XIII Edición

Curso 2016 - 2017

Alejandro Quintana

La enfermera 

Pablo Villar, 16 años  

                Colegio El Vedat (Valencia)  

A mis treinta años había visto de todo; había experimentado en mis carnes la desesperación, el sufrimiento, el dolor... Era enfermera en un hospital en el frente durante una guerra en la que se perdió mucho más de lo que se ganó. Eso no significa que mi bando perdiese; ganamos la guerra y todo el mundo lo celebró, menos mis compañeras y yo, porque nuestra batalla no acababa hasta que la enfermería quedase vacía.

El hospital se encontraba en una explanada. Tenía momentos en los que me quería sentar a que me atendiesen a mí, pero se me pasaba rápido cuando comprobaba el estado de los recién llegados, ya que entendía que ellos darían lo que fuese con tal de poder estar de pie como yo.

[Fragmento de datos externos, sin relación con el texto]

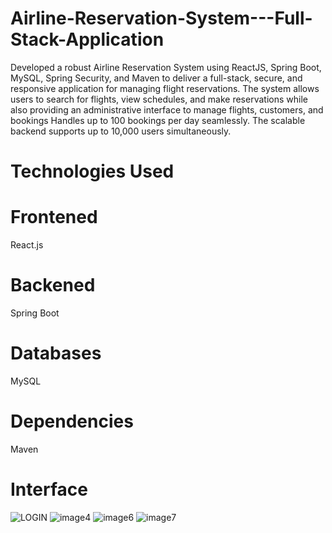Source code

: # Airline-Reservation-System---Full-Stack-Application
 Developed a robust Airline Reservation System using ReactJS, Spring Boot, MySQL, Spring Security, and Maven to deliver a full-stack, secure, and responsive application for managing flight reservations.
 The system allows users to search for flights, view schedules, and make reservations while also providing an administrative interface to manage flights, customers, and bookings
 Handles up to 100 bookings per day seamlessly. The scalable backend supports up to 10,000 users simultaneously.
 # Technologies Used
 # Frontened
 React.js
 # Backened
 Spring Boot
 # Databases
 MySQL
 # Dependencies
 Maven

 # Interface
![LOGIN](https://github.com/user-attachments/assets/15df7dba-e5cd-46ae-b522-56f7504405f8)
![image4](https://github.com/user-attachments/assets/7700d6b9-c098-46fd-b183-be47142b7d3e)
![image6](https://github.com/user-attachments/assets/07a82b4f-6925-460b-bc02-529e25ba5ff2)
![image7](https://github.com/user-attachments/assets/b2dccf1f-0718-49ef-bc11-a0d86ed8c98a)
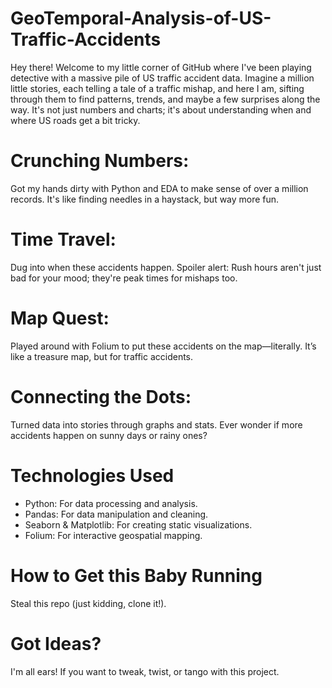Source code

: # GeoTemporal-Analysis-of-US-Traffic-Accidents
Hey there! Welcome to my little corner of GitHub where I've been playing detective with a massive pile of US traffic accident data. Imagine a million little stories, each telling a tale of a traffic mishap, and here I am, sifting through them to find patterns, trends, and maybe a few surprises along the way. It's not just numbers and charts; it's about understanding when and where US roads get a bit tricky.
# Crunching Numbers: 
Got my hands dirty with Python and EDA to make sense of over a million records. It's like finding needles in a haystack, but way more fun.
# Time Travel: 
Dug into when these accidents happen. Spoiler alert: Rush hours aren't just bad for your mood; they're peak times for mishaps too.
# Map Quest: 
Played around with Folium to put these accidents on the map—literally. It’s like a treasure map, but for traffic accidents.
# Connecting the Dots: 
Turned data into stories through graphs and stats. Ever wonder if more accidents happen on sunny days or rainy ones? 

# Technologies Used
* Python: For data processing and analysis.
* Pandas: For data manipulation and cleaning.
* Seaborn & Matplotlib: For creating static visualizations.
* Folium: For interactive geospatial mapping.

# How to Get this Baby Running
Steal this repo (just kidding, clone it!).
# Got Ideas?
I'm all ears! If you want to tweak, twist, or tango with this project. 
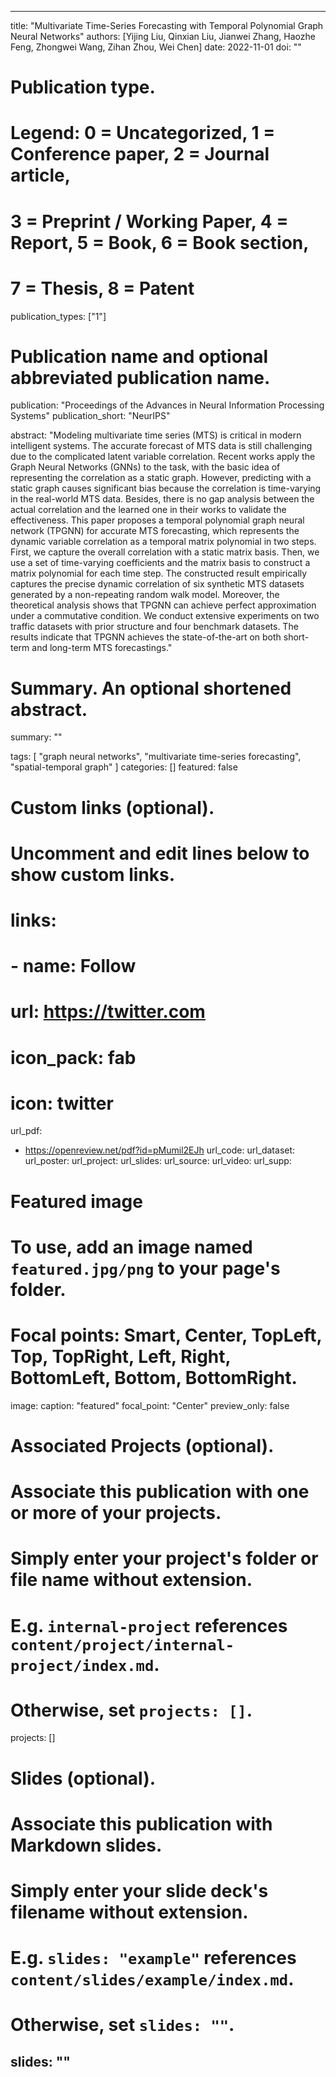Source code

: ---

title: "Multivariate Time-Series Forecasting with Temporal Polynomial Graph Neural Networks"
authors: [Yijing Liu, Qinxian Liu, Jianwei Zhang, Haozhe Feng, Zhongwei Wang, Zihan Zhou, Wei Chen]
date: 2022-11-01
doi: ""

# Publication type.
# Legend: 0 = Uncategorized, 1 = Conference paper, 2 = Journal article,
# 3 = Preprint / Working Paper, 4 = Report, 5 = Book, 6 = Book section,
# 7 = Thesis, 8 = Patent
publication_types: ["1"]

# Publication name and optional abbreviated publication name.
publication: "Proceedings of the Advances in Neural Information Processing Systems"
publication_short: "NeurIPS"

abstract: "Modeling multivariate time series (MTS) is critical in modern intelligent systems. The accurate forecast of MTS data is still challenging due to the complicated latent variable correlation. Recent works apply the Graph Neural Networks (GNNs) to the task, with the basic idea of representing the correlation as a static graph. However, predicting with a static graph causes significant bias because the correlation is time-varying in the real-world MTS data. Besides, there is no gap analysis between the actual correlation and the learned one in their works to validate the effectiveness. This paper proposes a temporal polynomial graph neural network (TPGNN) for accurate MTS forecasting, which represents the dynamic variable correlation as a temporal matrix polynomial in two steps. First, we capture the overall correlation with a static matrix basis. Then, we use a set of time-varying coefficients and the matrix basis to construct a matrix polynomial for each time step. The constructed result empirically captures the precise dynamic correlation of six synthetic MTS datasets generated by a non-repeating random walk model. Moreover, the theoretical analysis shows that TPGNN can achieve perfect approximation under a commutative condition. We conduct extensive experiments on two traffic datasets with prior structure and four benchmark datasets. The results indicate that TPGNN achieves the state-of-the-art on both short-term and long-term MTS forecastings."

# Summary. An optional shortened abstract.
summary: ""

tags:
  [
    "graph neural networks", 
    "multivariate time-series forecasting", 
    "spatial-temporal graph"
  ]
categories: []
featured: false

# Custom links (optional).
#   Uncomment and edit lines below to show custom links.
# links:
# - name: Follow
#   url: https://twitter.com
#   icon_pack: fab
#   icon: twitter

url_pdf:
  - https://openreview.net/pdf?id=pMumil2EJh
url_code:
url_dataset:
url_poster:
url_project:
url_slides:
url_source:
url_video:
url_supp:

# Featured image
# To use, add an image named `featured.jpg/png` to your page's folder.
# Focal points: Smart, Center, TopLeft, Top, TopRight, Left, Right, BottomLeft, Bottom, BottomRight.
image:
  caption: "featured"
  focal_point: "Center"
  preview_only: false

# Associated Projects (optional).
#   Associate this publication with one or more of your projects.
#   Simply enter your project's folder or file name without extension.
#   E.g. `internal-project` references `content/project/internal-project/index.md`.
#   Otherwise, set `projects: []`.
projects: []

# Slides (optional).
#   Associate this publication with Markdown slides.
#   Simply enter your slide deck's filename without extension.
#   E.g. `slides: "example"` references `content/slides/example/index.md`.
#   Otherwise, set `slides: ""`.
slides: ""
---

A medida que pasaban los días, el hospital se iba vaciando. Daba gracias a Dios por ello, pero un mes después del armisticio todavía quedaban pacientes. Como mi casa había sido destruida en un bombardeo, no podía regresar, al contrario que mis compañeras, que se fueron marchando poco a poco. Tampoco tenía una familia que me estuviera esperando, pues dos de mis hermanos habían fallecido en primera línea de batalla. Mi hermana mayor, que era monja, tuvo el peor de los finales posibles: sorprendida en su convento, ella y todas las hermanas sufrieron la violencia de unos soldados. Murió después de tres días de agonía. ¡Cuánto dolor les habría producido a mis padres este hecho, si ellos no hubiesen perecido antes!

Solo me quedaba mi hermano mayor, Iñaki. Llegó al mundo peleando contra las dificultades que sufrió en el parto y años después se convirtió en uno de los héroes de la Marina. Corrían historias de sus hazañas, que no tenían nada que envidiar a los doce trabajos de Hércules, según contaban. Pero yo no me las creí por lo exageradas que sonaban, y por lo patoso que sabía que era él. Todavía recuerdo cuando de pequeños, en la boda de nuestra prima, se metió en las cocinas para buscarme un dulce. Al rato sonó un estruendo de platos cayendo al suelo… De lo que nunca tuve dudas fue de su valentía.

Una tarde, mientras me limpiaba la sangre tras una operación de extracción de metralla, me dijeron que había llegado el correo. Eran habituales las cartas de Iñaki, debido a nuestro propósito de mantenernos en contacto. Pero para mi sorpresa, en vez de una carta suya se trataba de un sobre de la Marina. No me hizo falta abrirla para saber el contenido de aquel mensaje. Subí a la azotea para quedarme sola y abrí la solapa con sumo cuidado. Me notificaban la muerte de mi hermano. Dejé de leer la carta. La rompí y comencé a llorar hasta que me quedé dormida.

Me desperté con los primeros rayos de sol. Recogí los pedazos de papel después de limpiarme la cara. Pude distinguir unas dolorosas líneas: «Me veo obligado a informarle de que su hermano tuvo un hijo con una mujer que falleció al dar a luz. Dado que usted es la única familiar con la que hemos podido contactar, si no se hace cargo del pequeño nos veremos obligados a llevarlo a la inclusa».

Hice la maleta con mis pocas pertenencias. Como la guerra había acabado, los superiores me dieron permiso para ir a recoger a mi sobrino. Durante el viaje tuve tiempo para organizar mis pensamientos. Me sorprendía que mi hermano no me hubiese contado nada de aquella mujer ni del embarazo. Supuse que se debió extraviar alguna de sus cartas.

Cuando llegué y tomé al niño en brazos, olvidé por un momento todo el sufrimiento pasado y empecé a pensar qué tipo de vida le esperaba a aquel pequeño, sin un padre ni una madre que lo cuidasen… Pero lo miré a los ojos y supe que todo iba a salir bien…

Al acabar de leer el texto, di una larga calada al puro habano que estaba fumando, miré el cuaderno con cariño y lo volví a guardar en la caja que, entre otras cosas, mi tía me había dejado en herencia. En su interior encontré también otro sobre, en el que ponía «Marina real», pero para mí lo más importante era el diario donde relataba toda su vida, incluido el momento en que me acogió.

Me levanté del sillón, guardé la caja en el fondo del armario —otra de las antigüedades que había heredado de ella—, apagué el puro, y me fui con mis queridos hijos y mi hermosa mujer. Había fallecido la única familia que había tenido por mucho tiempo, pero seguí su ejemplo y dejé de mirar a lo que había pasado para seguir adelante.